ASSIGNED TASK
Restate the full listing word for word and leave the pictures out.
Start of Block
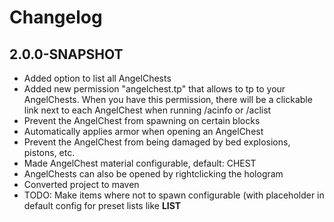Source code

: # Changelog
## 2.0.0-SNAPSHOT
- Added option to list all AngelChests
- Added new permission "angelchest.tp" that allows to tp to your AngelChests. When you have this permission, there will be a clickable link next to each AngelChest when running /acinfo or /aclist
- Prevent the AngelChest from spawning on certain blocks
- Automatically applies armor when opening an AngelChest
- Prevent the AngelChest from being damaged by bed explosions, pistons, etc.
- Made AngelChest material configurable, default: CHEST
- AngelChests can also be opened by rightclicking the hologram
- Converted project to maven
- TODO: Make items where not to spawn configurable (with placeholder in default config for preset lists like __LIST__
End of Block
EXPECTED ANSWER
Source code

: # Changelog
## 2.0.0-SNAPSHOT
- Added option to list all AngelChests
- Added new permission "angelchest.tp" that allows to tp to your AngelChests. When you have this permission, there will be a clickable link next to each AngelChest when running /acinfo or /aclist
- Prevent the AngelChest from spawning on certain blocks
- Automatically applies armor when opening an AngelChest
- Prevent the AngelChest from being damaged by bed explosions, pistons, etc.
- Made AngelChest material configurable, default: CHEST
- AngelChests can also be opened by rightclicking the hologram
- Converted project to maven
- TODO: Make items where not to spawn configurable (with placeholder in default config for preset lists like __LIST__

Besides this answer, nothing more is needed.